Le constructeur Rheinmetall a présenté son programme de défense du ciel allemand pour les décennies à venir contre les avions, missiles de croisière et balistique, en partenariat avec l’américain Raytheon, le spécialiste américain des missiles qui fabrique, entre autres, le système Patriot 3 en service de 13 autres pays. Intégrant l’ensemble des systèmes à l’échelle du territoire allemand, le programme fera largement appel à l’intelligence artificielle, et entrera en service à partir de 2025.

Par sa capillarité dans 14 pays, le système Patriot P3+ sera en mesure de maintenir une base de données des signatures électromagnétiques particulièrement à jour, qui sera mutualisée auprès de l’ensemble des utilisateurs.

Si l’option du F35 pour remplacer les Tornado allemand avait fait grand bruit en France, le choix du Patriot de Raytheon pour la défense aérienne et antimissile de l’Allemagne est également critiquable dans l’hypothèse d’une construction de l’Europe de la Défense. En effet, le système Mamba franco-italien, basé sur le missile Aster 15/30 a montré des performances supérieures au Patriot, pour un prix comparable, voire inférieur. En outre, France et Italie ont annoncé le développement de l’Aster 30 Block1 NT, spécialisé dans l’interception des missiles balistiques de portée courte et intermédiaire jusqu’à 1500 km, disponible à partir de 2021, un missile largement au niveau des systèmes Patriot. 

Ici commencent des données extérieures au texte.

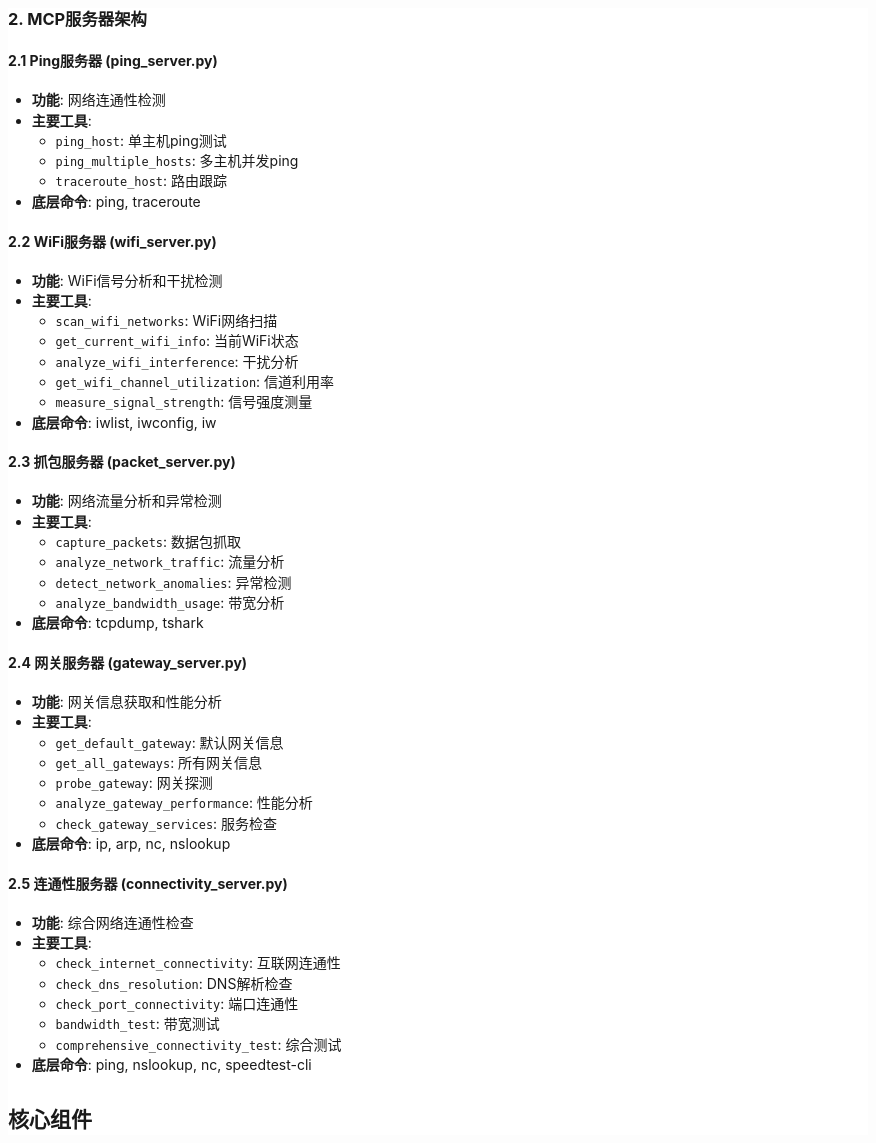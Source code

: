 ### 2. MCP服务器架构

#### 2.1 Ping服务器 (ping_server.py)
- **功能**: 网络连通性检测
- **主要工具**:
  - `ping_host`: 单主机ping测试
  - `ping_multiple_hosts`: 多主机并发ping
  - `traceroute_host`: 路由跟踪
- **底层命令**: ping, traceroute

#### 2.2 WiFi服务器 (wifi_server.py)
- **功能**: WiFi信号分析和干扰检测
- **主要工具**:
  - `scan_wifi_networks`: WiFi网络扫描
  - `get_current_wifi_info`: 当前WiFi状态
  - `analyze_wifi_interference`: 干扰分析
  - `get_wifi_channel_utilization`: 信道利用率
  - `measure_signal_strength`: 信号强度测量
- **底层命令**: iwlist, iwconfig, iw

#### 2.3 抓包服务器 (packet_server.py)
- **功能**: 网络流量分析和异常检测
- **主要工具**:
  - `capture_packets`: 数据包抓取
  - `analyze_network_traffic`: 流量分析
  - `detect_network_anomalies`: 异常检测
  - `analyze_bandwidth_usage`: 带宽分析
- **底层命令**: tcpdump, tshark

#### 2.4 网关服务器 (gateway_server.py)
- **功能**: 网关信息获取和性能分析
- **主要工具**:
  - `get_default_gateway`: 默认网关信息
  - `get_all_gateways`: 所有网关信息
  - `probe_gateway`: 网关探测
  - `analyze_gateway_performance`: 性能分析
  - `check_gateway_services`: 服务检查
- **底层命令**: ip, arp, nc, nslookup

#### 2.5 连通性服务器 (connectivity_server.py)
- **功能**: 综合网络连通性检查
- **主要工具**:
  - `check_internet_connectivity`: 互联网连通性
  - `check_dns_resolution`: DNS解析检查
  - `check_port_connectivity`: 端口连通性
  - `bandwidth_test`: 带宽测试
  - `comprehensive_connectivity_test`: 综合测试
- **底层命令**: ping, nslookup, nc, speedtest-cli

## 核心组件
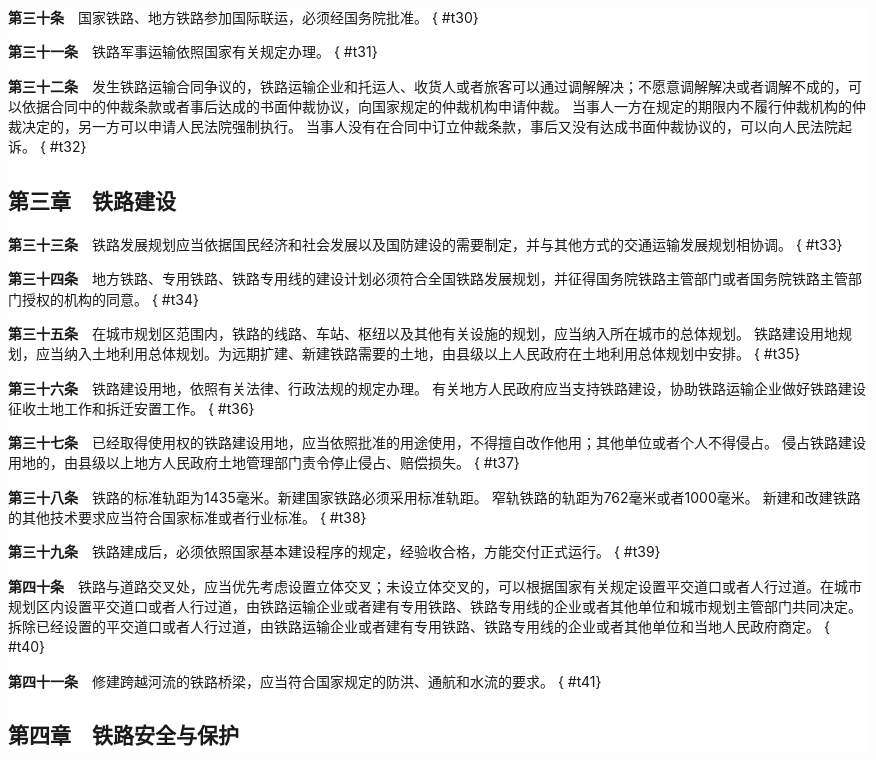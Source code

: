 
**第三十条**　国家铁路、地方铁路参加国际联运，必须经国务院批准。
{ #t30}


**第三十一条**　铁路军事运输依照国家有关规定办理。
{ #t31}


**第三十二条**　发生铁路运输合同争议的，铁路运输企业和托运人、收货人或者旅客可以通过调解解决；不愿意调解解决或者调解不成的，可以依据合同中的仲裁条款或者事后达成的书面仲裁协议，向国家规定的仲裁机构申请仲裁。
当事人一方在规定的期限内不履行仲裁机构的仲裁决定的，另一方可以申请人民法院强制执行。
当事人没有在合同中订立仲裁条款，事后又没有达成书面仲裁协议的，可以向人民法院起诉。
{ #t32}


## 第三章　铁路建设

**第三十三条**　铁路发展规划应当依据国民经济和社会发展以及国防建设的需要制定，并与其他方式的交通运输发展规划相协调。
{ #t33}


**第三十四条**　地方铁路、专用铁路、铁路专用线的建设计划必须符合全国铁路发展规划，并征得国务院铁路主管部门或者国务院铁路主管部门授权的机构的同意。
{ #t34}


**第三十五条**　在城市规划区范围内，铁路的线路、车站、枢纽以及其他有关设施的规划，应当纳入所在城市的总体规划。
铁路建设用地规划，应当纳入土地利用总体规划。为远期扩建、新建铁路需要的土地，由县级以上人民政府在土地利用总体规划中安排。
{ #t35}


**第三十六条**　铁路建设用地，依照有关法律、行政法规的规定办理。
有关地方人民政府应当支持铁路建设，协助铁路运输企业做好铁路建设征收土地工作和拆迁安置工作。
{ #t36}


**第三十七条**　已经取得使用权的铁路建设用地，应当依照批准的用途使用，不得擅自改作他用；其他单位或者个人不得侵占。
侵占铁路建设用地的，由县级以上地方人民政府土地管理部门责令停止侵占、赔偿损失。
{ #t37}


**第三十八条**　铁路的标准轨距为1435毫米。新建国家铁路必须采用标准轨距。
窄轨铁路的轨距为762毫米或者1000毫米。
新建和改建铁路的其他技术要求应当符合国家标准或者行业标准。
{ #t38}


**第三十九条**　铁路建成后，必须依照国家基本建设程序的规定，经验收合格，方能交付正式运行。
{ #t39}


**第四十条**　铁路与道路交叉处，应当优先考虑设置立体交叉；未设立体交叉的，可以根据国家有关规定设置平交道口或者人行过道。在城市规划区内设置平交道口或者人行过道，由铁路运输企业或者建有专用铁路、铁路专用线的企业或者其他单位和城市规划主管部门共同决定。
拆除已经设置的平交道口或者人行过道，由铁路运输企业或者建有专用铁路、铁路专用线的企业或者其他单位和当地人民政府商定。
{ #t40}


**第四十一条**　修建跨越河流的铁路桥梁，应当符合国家规定的防洪、通航和水流的要求。
{ #t41}


## 第四章　铁路安全与保护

On peut donc se demander si, en dépit des discours et des assurances données à la France, l’Allemagne est pleinement engagée dans la construction de l’Europe de la Défense ? Si l’on s’en tient aux derniers grands programmes engagés par l’Allemagne, à savoir la Défense Aérienne attribué à Raytheon, et les hélicoptères lourds attribués à Sikorsky, on ne peut que constater un écart entre les propos, et les faits.